A writer from the 1600s, Richard Burton, in his book, The Anatomy of Melancholy, claimed that the border between madness and poetry is a thin one. The border between dreams and wakefulness can be shattered, and the shattering can lead to depression, addiction, bipolar disorder, schizophrenia or other madnesses. Throughout history those who found poetry and the power it represents irresistible enough to lead them to sit alone as the sun descended on the horizon to attempt to write a poem have had to deal with a common perception that poets are mad. If you write poetry, you are just not a regular sort of person.

Still, in every age, from the earliest days of oral language, poets have written poems that have inspired, titillated, outraged, expressed the spirit of who whole peoples or whole generations are, or given insights into the innermost emotions, thoughts, and dreams of those who share our world. These insights are outside of our own thoughts and dreams. They expose us to the innermost being that those who are other-than-our-selves have danced into awareness, enriching humanity with beauty, ugliness, adventure, love, fear, joy, grief, prophecies, lessons, warning, and the possibility that the unfathomable can be understood and even, at least sometimes, appreciated.

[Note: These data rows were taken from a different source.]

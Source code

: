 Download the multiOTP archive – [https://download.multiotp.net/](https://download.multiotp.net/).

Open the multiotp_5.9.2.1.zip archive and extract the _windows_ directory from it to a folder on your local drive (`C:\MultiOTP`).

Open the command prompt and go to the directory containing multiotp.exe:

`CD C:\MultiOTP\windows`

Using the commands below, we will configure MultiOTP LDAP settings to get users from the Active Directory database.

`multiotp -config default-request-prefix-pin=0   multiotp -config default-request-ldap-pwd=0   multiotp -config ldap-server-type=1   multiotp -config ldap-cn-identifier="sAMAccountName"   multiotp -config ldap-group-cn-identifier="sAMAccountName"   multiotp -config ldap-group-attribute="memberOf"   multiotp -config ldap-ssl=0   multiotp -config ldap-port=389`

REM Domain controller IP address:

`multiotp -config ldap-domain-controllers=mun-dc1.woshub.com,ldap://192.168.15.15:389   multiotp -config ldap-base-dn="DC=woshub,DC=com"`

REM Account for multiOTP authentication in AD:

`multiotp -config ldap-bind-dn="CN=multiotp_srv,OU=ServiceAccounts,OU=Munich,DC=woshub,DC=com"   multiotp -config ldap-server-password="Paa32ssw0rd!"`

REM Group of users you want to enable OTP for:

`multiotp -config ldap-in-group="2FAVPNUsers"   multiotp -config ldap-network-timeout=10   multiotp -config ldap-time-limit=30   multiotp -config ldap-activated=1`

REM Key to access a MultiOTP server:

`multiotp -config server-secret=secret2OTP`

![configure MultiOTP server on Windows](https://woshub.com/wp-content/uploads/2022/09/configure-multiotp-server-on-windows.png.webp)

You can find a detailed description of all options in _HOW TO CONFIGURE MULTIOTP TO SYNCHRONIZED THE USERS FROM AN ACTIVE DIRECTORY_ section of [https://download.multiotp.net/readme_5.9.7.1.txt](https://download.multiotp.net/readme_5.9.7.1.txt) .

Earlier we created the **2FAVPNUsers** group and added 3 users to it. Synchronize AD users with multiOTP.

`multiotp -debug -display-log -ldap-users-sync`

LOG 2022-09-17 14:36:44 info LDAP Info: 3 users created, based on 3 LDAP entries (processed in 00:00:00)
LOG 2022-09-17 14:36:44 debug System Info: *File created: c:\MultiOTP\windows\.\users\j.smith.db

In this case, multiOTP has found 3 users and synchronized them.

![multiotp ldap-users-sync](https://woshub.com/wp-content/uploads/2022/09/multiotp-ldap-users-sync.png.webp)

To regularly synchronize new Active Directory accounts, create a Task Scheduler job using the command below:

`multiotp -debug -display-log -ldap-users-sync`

Some cultures embrace their poets. The Maori in New Zealand, for instance, love to sing and perform and to embrace their poets. A poet’s funeral in Russia, at least in the past, would draw hundreds if not thousands of mourners, and the stories of the huge crowds that would come to dramatic readings by Yevgeny Yevtushenko, the Soviet Russian poet, are legendary.  In the ancient Celtic White Goddess culture, poets carried the power of both religion and the political organization of that time in their words, lines, and stanzas as they walked from campfire to campfire and castle to castle. In Asia, Africa, Europe, pre-European North American, and the islands of the Pacific poets have had a special place among their peoples.

In today’s United States an axiom says that there are more writers than readers of poetry and more readers than those who buy poetry books or journals. Since there are poets in every hamlet and city of Wisconsin, poets are not as “other” as they have been at some points in American culture. There was a time when the popular press used to announce that Poetry is Dead since it has no use to the larger society.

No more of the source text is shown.